EXERCISE REQUIREMENTS: Repeat only the stretch of lines below that runs from the line with "The commands shown in Example 2" through the line with "This is done by first", unaltered.

GIVEN ENTRIES:
· · · · ·
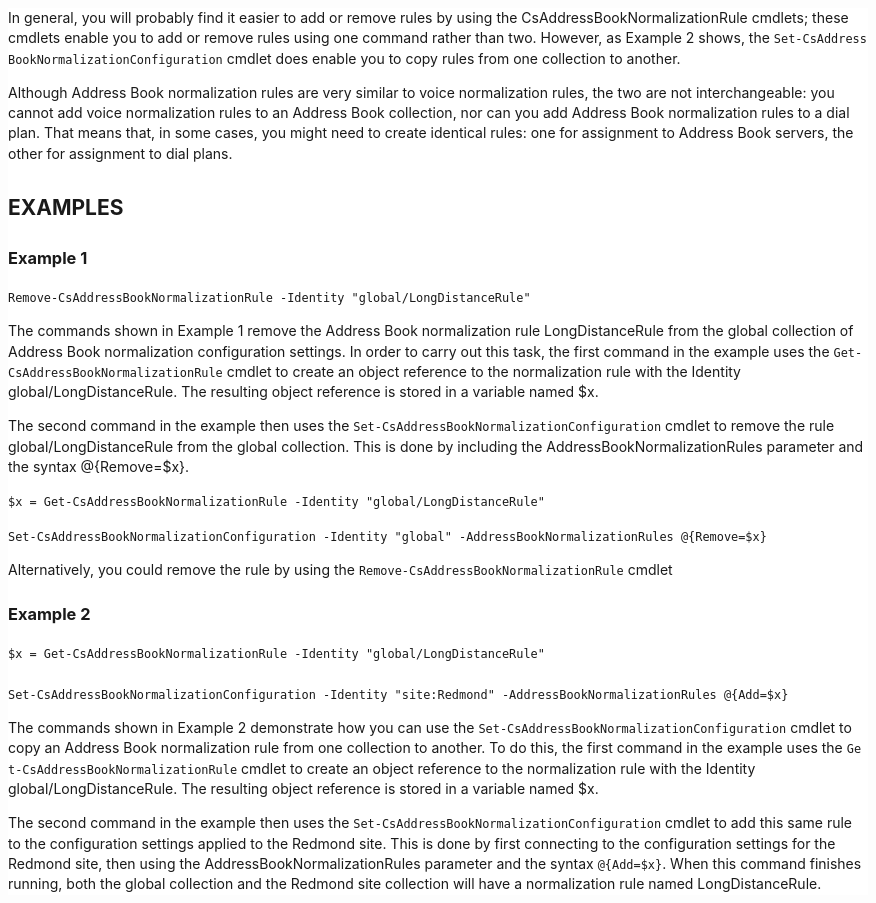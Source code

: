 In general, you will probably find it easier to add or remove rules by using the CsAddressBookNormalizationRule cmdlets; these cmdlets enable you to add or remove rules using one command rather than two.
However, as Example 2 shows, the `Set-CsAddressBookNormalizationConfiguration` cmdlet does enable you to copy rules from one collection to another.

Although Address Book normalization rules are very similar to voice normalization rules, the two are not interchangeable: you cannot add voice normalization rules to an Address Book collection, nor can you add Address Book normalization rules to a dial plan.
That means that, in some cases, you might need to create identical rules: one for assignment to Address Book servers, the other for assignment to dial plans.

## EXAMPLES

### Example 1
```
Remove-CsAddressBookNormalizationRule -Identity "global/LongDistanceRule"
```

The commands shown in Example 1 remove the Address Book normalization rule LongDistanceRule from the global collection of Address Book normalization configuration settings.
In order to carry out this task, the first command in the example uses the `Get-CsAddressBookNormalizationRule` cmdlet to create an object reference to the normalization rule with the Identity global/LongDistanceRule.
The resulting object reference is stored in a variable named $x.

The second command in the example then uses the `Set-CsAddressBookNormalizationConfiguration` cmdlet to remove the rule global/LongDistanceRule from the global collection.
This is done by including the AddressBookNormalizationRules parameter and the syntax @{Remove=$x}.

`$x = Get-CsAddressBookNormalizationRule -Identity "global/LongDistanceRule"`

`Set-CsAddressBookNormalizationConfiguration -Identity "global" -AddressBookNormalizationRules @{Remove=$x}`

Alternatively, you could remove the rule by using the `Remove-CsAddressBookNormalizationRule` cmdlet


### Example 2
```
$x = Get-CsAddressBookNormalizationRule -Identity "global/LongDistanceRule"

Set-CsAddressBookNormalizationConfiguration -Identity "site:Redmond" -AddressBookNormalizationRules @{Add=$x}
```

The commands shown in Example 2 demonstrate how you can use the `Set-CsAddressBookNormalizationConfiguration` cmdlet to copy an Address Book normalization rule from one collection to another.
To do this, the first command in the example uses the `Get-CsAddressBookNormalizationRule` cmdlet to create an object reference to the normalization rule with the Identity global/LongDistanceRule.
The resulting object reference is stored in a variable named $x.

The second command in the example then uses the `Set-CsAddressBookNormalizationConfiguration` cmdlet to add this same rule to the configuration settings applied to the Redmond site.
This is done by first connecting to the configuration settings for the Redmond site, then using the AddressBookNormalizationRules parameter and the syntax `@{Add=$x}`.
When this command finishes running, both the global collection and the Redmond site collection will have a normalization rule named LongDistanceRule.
· · · · ·
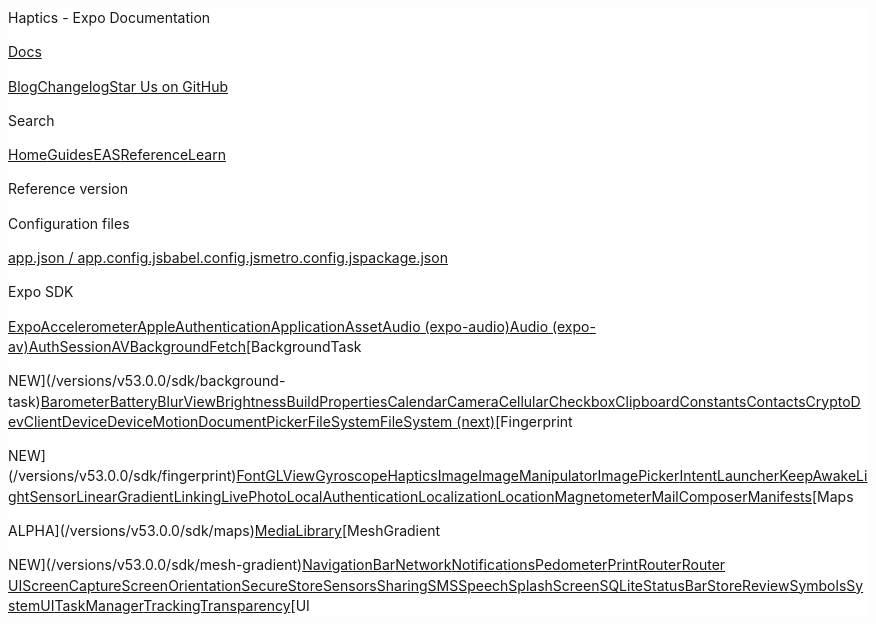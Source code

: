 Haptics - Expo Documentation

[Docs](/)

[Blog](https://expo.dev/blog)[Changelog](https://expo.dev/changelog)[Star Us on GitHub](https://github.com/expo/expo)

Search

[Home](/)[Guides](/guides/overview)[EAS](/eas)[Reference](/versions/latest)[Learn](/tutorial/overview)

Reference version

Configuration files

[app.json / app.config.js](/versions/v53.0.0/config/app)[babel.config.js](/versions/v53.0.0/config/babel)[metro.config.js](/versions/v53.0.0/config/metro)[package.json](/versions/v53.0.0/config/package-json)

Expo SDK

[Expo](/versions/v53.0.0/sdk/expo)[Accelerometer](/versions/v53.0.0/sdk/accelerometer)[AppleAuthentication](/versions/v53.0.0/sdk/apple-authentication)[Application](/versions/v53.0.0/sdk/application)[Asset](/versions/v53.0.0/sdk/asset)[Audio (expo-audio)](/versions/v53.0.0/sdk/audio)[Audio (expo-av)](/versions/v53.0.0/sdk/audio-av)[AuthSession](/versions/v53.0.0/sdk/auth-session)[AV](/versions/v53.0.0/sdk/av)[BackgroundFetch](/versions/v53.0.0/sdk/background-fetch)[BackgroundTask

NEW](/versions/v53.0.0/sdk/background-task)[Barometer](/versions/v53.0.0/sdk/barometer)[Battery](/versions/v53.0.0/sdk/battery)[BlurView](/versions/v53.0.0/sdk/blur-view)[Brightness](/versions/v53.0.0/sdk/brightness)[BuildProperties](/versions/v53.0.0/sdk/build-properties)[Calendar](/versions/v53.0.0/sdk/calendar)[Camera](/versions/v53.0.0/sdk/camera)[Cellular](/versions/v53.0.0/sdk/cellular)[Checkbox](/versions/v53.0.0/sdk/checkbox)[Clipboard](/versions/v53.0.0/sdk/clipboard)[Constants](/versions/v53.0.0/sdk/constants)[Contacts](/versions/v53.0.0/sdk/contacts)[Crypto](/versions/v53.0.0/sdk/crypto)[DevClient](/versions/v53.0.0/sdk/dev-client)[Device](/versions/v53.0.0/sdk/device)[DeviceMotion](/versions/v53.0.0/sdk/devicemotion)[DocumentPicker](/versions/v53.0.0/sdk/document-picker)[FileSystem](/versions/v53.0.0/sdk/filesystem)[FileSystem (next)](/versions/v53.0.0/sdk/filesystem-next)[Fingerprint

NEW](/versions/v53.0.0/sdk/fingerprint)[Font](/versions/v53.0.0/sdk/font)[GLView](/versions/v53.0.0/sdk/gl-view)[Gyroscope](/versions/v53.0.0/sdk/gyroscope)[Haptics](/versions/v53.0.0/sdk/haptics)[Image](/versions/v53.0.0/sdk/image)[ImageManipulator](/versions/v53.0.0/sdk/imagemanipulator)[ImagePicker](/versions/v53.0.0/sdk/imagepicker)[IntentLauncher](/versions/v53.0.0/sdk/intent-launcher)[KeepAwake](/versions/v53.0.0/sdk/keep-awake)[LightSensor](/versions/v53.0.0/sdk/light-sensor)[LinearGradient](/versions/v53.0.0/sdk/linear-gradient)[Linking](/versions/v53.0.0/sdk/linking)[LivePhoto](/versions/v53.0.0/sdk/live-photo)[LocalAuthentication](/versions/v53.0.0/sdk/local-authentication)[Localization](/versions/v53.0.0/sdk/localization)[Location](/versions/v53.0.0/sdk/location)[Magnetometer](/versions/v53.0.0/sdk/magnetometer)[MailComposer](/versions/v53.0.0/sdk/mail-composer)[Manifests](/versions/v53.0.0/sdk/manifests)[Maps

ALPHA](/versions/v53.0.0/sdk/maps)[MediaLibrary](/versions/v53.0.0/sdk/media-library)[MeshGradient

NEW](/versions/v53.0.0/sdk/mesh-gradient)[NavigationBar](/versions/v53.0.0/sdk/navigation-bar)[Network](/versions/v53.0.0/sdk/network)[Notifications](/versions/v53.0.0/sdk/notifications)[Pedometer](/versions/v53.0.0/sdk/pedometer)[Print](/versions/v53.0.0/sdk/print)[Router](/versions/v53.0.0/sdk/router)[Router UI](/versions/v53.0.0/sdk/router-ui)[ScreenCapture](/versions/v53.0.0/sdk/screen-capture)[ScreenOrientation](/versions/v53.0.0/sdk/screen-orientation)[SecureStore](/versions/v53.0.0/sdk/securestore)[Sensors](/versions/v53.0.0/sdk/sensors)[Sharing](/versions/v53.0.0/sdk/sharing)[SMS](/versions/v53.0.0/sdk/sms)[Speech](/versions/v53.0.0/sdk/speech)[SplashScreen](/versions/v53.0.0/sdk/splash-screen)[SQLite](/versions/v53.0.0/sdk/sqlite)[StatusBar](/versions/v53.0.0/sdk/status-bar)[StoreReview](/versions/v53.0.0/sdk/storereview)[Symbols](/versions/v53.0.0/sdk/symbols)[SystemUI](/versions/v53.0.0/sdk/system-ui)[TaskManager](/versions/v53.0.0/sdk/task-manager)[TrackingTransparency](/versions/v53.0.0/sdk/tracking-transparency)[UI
· · · · ·
ANSWER BOX:
The commands shown in Example 2 demonstrate how you can use the `Set-CsAddressBookNormalizationConfiguration` cmdlet to copy an Address Book normalization rule from one collection to another.
To do this, the first command in the example uses the `Get-CsAddressBookNormalizationRule` cmdlet to create an object reference to the normalization rule with the Identity global/LongDistanceRule.
The resulting object reference is stored in a variable named $x.

The second command in the example then uses the `Set-CsAddressBookNormalizationConfiguration` cmdlet to add this same rule to the configuration settings applied to the Redmond site.
This is done by first connecting to the configuration settings for the Redmond site, then using the AddressBookNormalizationRules parameter and the syntax `@{Add=$x}`.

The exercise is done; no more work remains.